Most of the important information is really stored in the edges.
Meaningful patterns emerge when one examines the connections and
interconnections of nodes, properties, and edges. Examples of a
graph-oriented database include AllegroGraph.TM., Bigdata.TM.,
Cytoscape.TM., DEX.TM., Filament.TM., Graphd.TM., HyperGraphDB.TM.,
InfiniteGraph.TM., InfoGrid.TM., Neo4j.TM., OrientDB.TM., sones
GraphDB.TM., and VertexDB.TM..
[0031] A document-oriented database stores documents. For example
consider the following two documents:
[0032] FirstName="Jonathan", Address="5 Oak St.",
Hobby="sailing"
[0033] FirstName="Bob", Address="15 Wanamassa Point Road",
Spouse="Sally"
[0034] Notice that both documents have some similar information and
some different--but unlike a relational database where each record
would have the same set of fields and unused fields might be kept
empty, there are no empty "fields" in either document (record) in
this case. This system allows information to be added any time
without using storage space for "empty fields" as in relational
databases. Examples of a document-oriented database include Lotus
Notes.TM., AskSam.TM., Apstrata.TM., Datawasp.TM., SimpleDB.TM.,
CRX.TM., MUMPS Database.TM., UniVerse.TM., UniData.TM., Apache
Jackrabbit.TM., Apache CouchDB.TM., FleetDB.TM., MongoDB.TM.,
VMWare GemFire Enterprise.TM., OrientDB.TM., RavenDB.TM.,
Redis.TM., Riak.TM., StrokeDB.TM., Terrastore.TM., ThruDB.TM.,
Persevere.TM., and DBSlayer.TM..
[0035] As discussed in more detail below, an embodiment implements
a schema-flexible database that is neither graph-oriented nor
document-oriented. Further, in contrast with key-value stores that
store data in the form of simple key-value pairs, an embodiment
stores data in the form of interrelated entities.
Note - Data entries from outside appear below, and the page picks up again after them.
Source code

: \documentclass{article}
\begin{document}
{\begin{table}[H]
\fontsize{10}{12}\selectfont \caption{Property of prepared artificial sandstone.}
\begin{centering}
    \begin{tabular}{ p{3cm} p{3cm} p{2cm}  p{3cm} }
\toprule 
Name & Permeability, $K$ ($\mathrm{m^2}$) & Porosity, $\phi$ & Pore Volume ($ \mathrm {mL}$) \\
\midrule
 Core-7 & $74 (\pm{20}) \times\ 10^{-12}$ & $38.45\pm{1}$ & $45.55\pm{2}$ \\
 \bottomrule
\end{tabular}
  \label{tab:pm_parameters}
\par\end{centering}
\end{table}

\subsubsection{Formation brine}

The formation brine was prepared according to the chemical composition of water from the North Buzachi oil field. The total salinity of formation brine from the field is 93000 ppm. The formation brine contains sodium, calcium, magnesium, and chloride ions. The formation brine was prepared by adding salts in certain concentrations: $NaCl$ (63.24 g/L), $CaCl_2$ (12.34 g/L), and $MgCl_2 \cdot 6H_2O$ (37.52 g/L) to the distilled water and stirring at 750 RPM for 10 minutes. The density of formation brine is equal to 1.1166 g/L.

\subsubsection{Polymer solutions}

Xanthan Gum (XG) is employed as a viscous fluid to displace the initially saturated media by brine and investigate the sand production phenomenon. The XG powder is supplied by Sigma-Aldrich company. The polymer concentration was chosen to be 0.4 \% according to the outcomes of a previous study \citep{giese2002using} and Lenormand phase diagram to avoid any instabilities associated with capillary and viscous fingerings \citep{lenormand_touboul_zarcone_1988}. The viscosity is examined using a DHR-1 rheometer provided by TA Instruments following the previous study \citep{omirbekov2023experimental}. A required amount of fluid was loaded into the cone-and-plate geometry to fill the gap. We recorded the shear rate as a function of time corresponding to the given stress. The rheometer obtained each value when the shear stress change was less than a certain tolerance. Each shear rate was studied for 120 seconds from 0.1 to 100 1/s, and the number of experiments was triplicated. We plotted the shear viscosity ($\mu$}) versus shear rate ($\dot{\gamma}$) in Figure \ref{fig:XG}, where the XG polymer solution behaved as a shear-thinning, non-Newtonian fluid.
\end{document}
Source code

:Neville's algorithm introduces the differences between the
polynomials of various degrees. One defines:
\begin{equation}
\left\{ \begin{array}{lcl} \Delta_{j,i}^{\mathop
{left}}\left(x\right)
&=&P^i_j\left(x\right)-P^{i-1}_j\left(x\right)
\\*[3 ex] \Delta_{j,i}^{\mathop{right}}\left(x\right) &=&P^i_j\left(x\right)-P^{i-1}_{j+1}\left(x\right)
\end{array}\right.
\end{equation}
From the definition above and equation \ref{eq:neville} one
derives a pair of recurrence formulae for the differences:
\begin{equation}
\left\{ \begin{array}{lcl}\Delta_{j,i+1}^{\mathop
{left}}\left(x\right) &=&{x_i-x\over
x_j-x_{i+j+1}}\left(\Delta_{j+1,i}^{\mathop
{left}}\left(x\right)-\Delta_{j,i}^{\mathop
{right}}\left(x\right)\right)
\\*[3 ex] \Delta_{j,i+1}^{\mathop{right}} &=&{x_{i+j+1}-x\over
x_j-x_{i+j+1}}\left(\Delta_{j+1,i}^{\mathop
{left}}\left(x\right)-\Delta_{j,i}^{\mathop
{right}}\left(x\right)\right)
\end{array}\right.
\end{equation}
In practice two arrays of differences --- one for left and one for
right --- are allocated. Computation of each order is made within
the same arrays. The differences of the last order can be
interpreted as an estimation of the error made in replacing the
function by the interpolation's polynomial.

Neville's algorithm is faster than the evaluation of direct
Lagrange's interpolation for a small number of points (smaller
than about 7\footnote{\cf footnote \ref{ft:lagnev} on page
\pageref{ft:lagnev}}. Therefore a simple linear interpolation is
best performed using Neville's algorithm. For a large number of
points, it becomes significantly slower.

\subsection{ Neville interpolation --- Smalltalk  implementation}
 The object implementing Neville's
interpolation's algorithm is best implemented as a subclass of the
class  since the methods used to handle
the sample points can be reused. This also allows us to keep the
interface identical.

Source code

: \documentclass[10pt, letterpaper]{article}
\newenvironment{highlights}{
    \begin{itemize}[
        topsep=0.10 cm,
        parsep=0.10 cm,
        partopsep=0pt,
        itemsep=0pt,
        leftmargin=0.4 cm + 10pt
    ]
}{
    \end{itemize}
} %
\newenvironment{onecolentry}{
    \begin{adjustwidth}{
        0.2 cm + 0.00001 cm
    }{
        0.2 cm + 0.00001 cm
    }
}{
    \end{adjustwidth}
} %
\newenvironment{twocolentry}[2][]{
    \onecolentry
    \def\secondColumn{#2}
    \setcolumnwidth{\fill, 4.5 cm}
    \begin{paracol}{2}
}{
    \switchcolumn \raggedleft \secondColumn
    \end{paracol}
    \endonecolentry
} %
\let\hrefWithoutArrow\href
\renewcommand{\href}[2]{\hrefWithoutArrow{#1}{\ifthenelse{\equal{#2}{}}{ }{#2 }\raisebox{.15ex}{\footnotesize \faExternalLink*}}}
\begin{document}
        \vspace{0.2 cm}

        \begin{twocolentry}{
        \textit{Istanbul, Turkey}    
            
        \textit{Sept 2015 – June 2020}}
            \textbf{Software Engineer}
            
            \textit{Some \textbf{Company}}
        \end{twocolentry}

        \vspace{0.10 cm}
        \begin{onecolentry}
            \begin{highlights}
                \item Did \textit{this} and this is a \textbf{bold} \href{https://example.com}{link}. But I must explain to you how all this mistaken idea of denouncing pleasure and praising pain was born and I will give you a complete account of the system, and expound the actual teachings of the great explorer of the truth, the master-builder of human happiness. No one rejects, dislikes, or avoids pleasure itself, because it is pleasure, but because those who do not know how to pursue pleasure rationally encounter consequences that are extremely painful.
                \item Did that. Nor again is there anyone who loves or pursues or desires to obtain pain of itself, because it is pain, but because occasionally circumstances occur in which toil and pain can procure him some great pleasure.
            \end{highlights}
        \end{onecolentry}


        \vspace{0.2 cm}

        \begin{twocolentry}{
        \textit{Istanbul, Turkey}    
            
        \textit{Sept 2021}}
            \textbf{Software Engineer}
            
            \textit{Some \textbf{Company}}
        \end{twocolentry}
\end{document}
[0036] FIG. 1 is a block diagram of a system 100 including a
document collection repository according to an embodiment. The
document collection repository may also be referred to as the
"document repository" or the "repository". The system 100 includes
a document source computer 102, a text analysis cluster of multiple
computers 104, a document collection repository server computer
106, and client computers 108a, 108b and 108c. (For brevity, the
description may omit the descriptor "computer" or "server" for
various components; e.g., a "document collection repository server
computer" may be referred to as a "document collection repository"
or simply "database".) These components 102, 104, 106 and 108a-c
are connected via one or more computer networks, e.g. a local area
network, a wide area network or the internet. Specific hardware
details of the computers that make up the system 100 are provided
in FIG. 10.
[0037] The document source 102 stores documents. The document
source 102 may include one or more computers. The document source
102 may be a server, e.g. a web server, an email server, a file
server, etc. The documents may be text documents in various
formats, e.g. portable document format (PDF) documents, hypertext
markup language (HTML) documents, word processing documents, etc.
The document source 102 may store the documents in a file system, a
database, or according to other storage protocols.
[0038] The text analysis system 104 accesses the documents stored
by the document source 102, performs text analysis on the
documents, and outputs processed text information to the document
repository 106. The processed text information may be in the form
of extensible markup language (XML) metadata interchange (XMI)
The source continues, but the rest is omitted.